Prodigy continues his connection with Harlem crime boss Bumpy Johnson on his latest project The Ellsworth Bumpy Johnson EP. It’s Prodigy’s first project since his release from incarceration and there is rust on the rhyme skills and a lack of BPM deviation, but it is a welcome return to an emcee with a strong history.

“The One and Only” opens the track with an excerpt from Larry Fishburne Bumpy Johnson flick Hoodlum. The tortoise-paced track incites melancholy but exacerbates the weaknesses of Prodigy’s current skill level. His once fluid delivery is now slow and methodical, with bars that don’t even rhyme in places. Without musical distractions to take pressure from his verses, the gap between what he once was and what he is presently is glaring.

The atmospherics present on “Go Off” along with his flow interpolation of Biggie’s “What’s Beef” flow, along with the concurrent vocal sample camouflage those deficiencies with guile and novelty.
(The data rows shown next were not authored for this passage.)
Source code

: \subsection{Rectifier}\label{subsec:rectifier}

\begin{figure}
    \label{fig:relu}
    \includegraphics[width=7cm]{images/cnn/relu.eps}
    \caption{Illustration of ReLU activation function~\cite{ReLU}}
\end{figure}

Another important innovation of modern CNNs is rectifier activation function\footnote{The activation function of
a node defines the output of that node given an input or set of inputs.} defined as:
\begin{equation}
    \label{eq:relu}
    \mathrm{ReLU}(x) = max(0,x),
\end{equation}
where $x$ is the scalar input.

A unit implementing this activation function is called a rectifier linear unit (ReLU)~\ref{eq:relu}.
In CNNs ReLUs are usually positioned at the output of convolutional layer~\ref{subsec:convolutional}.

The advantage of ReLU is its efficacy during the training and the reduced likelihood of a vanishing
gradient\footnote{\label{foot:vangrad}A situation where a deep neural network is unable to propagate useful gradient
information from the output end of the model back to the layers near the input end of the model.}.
Producer Sid Roams keeps the same speed but adds enough elements to support the flow. The track surprise comes with a Prodigy acknowledgement of Jay-Z, once a bitter enemy, as one of his favorite rappers.
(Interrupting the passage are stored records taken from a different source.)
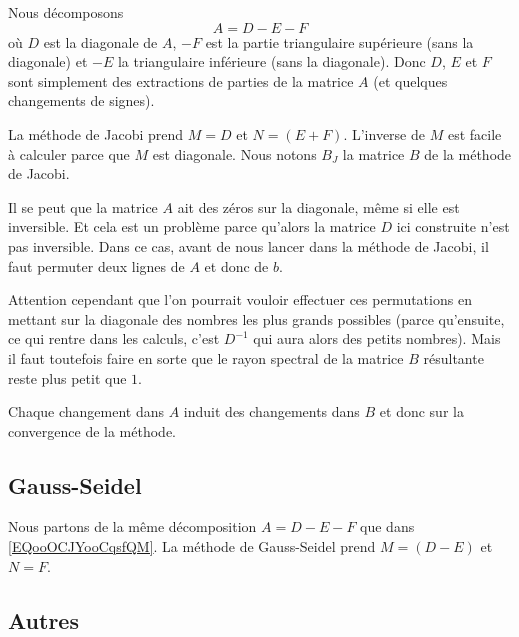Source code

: Nous décomposons
\begin{equation}        \label{EQooOCJYooCqsfQM}
	A=D-E-F
\end{equation}
où \( D\) est la diagonale de \( A\), \( -F\) est la partie triangulaire supérieure (sans la diagonale) et \( -E\) la triangulaire inférieure (sans la diagonale). Donc \( D\), \( E\) et \( F\) sont simplement des extractions de parties de la matrice \( A\) (et quelques changements de signes).

La méthode de Jacobi prend \( M=D\) et \( N=(E+F)\). L'inverse de \( M\) est facile à calculer parce que \( M\) est diagonale. Nous notons \( B_J\) la matrice \( B\) de la méthode de Jacobi.

\begin{remark}
	Il se peut que la matrice \( A\) ait des zéros sur la diagonale, même si elle est inversible. Et cela est un problème parce qu'alors la matrice \( D\) ici construite n'est pas inversible. Dans ce cas, avant de nous lancer dans la méthode de Jacobi, il faut permuter deux lignes de \( A\) et donc de \( b\).

	Attention cependant que l'on pourrait vouloir effectuer ces permutations en mettant sur la diagonale des nombres les plus grands possibles (parce qu'ensuite, ce qui rentre dans les calculs, c'est \( D^{-1}\) qui aura alors des petits nombres). Mais il faut toutefois faire en sorte que le rayon spectral de la matrice \(B \) résultante reste plus petit que \( 1\).

	Chaque changement dans \( A\) induit des changements dans \( B\) et donc sur la convergence de la méthode.
\end{remark}

\subsection{Gauss-Seidel}

Nous partons de la même décomposition \( A=D-E-F\) que dans \eqref{EQooOCJYooCqsfQM}. La méthode de Gauss-Seidel prend \( M=(D-E)\) et \( N=F\).

\subsection{Autres}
Prodigy’s energy level and flow are more intense on the soul-sample, string-addled track “Black Devil.” Roams once again lays the proper groundwork for P to lay his science of how racism clouds people to the true evil of those you come into contact with. P dismisses the black man is god/white devil dichotomy, with prison as his conversion point.

“Twilight” led with another Hoodlum excerpt alluding to having something to kill/die for is another low bpm track with light atmospherics that finds Prodigy spitting that hood, crime rhyme talk. In his heyday, nobody did urban dystopia like Prodigy and that skill hasn’t atrophied.  Drugs, gangs, prison are demons that escaped Pandora’s box and plague the hood. Partner Havoc guests on the track which draws allegory to the Vampire-driven vehicle Twighlight.

The Alchemist switches the feel with the grinding, distortion-crusted, parochial “For One Night Only.” Prodigy gets slick with his rhyme construction, vaulting over the many moving parts of the track. He’s on tour and coming to your town and he’s exhorting your to come see him rock. Leave the beef outside and come see “the greatest show on earth, minus all the clown shit.”

King Benny contributes “Stronger.” The jazzy track simmers at a slow burn as Prodigy presents the closest simulation his sublime skills. His malevolent grit is in full effect , as well as his simple yet effective allegory and presence hover over this track like the phantom menace.  It’s a song of perseverance through all the beefs and jails time and personal issues that have stood in his way over the years. Bonus track “Told Ya’ll” steps away from the rest of the work in theme and feel. The digital and synth related production isn’t pop but less organic than the other production on here.

As the first entry of his return, this tape is a cool s starting point especially if you miss Prodigy. His history and his established work are many levels higher than this. It will be interesting to see if this is the result of rust or whether his once impregnable foundation has settled to a lower, solid but no longer sublime station.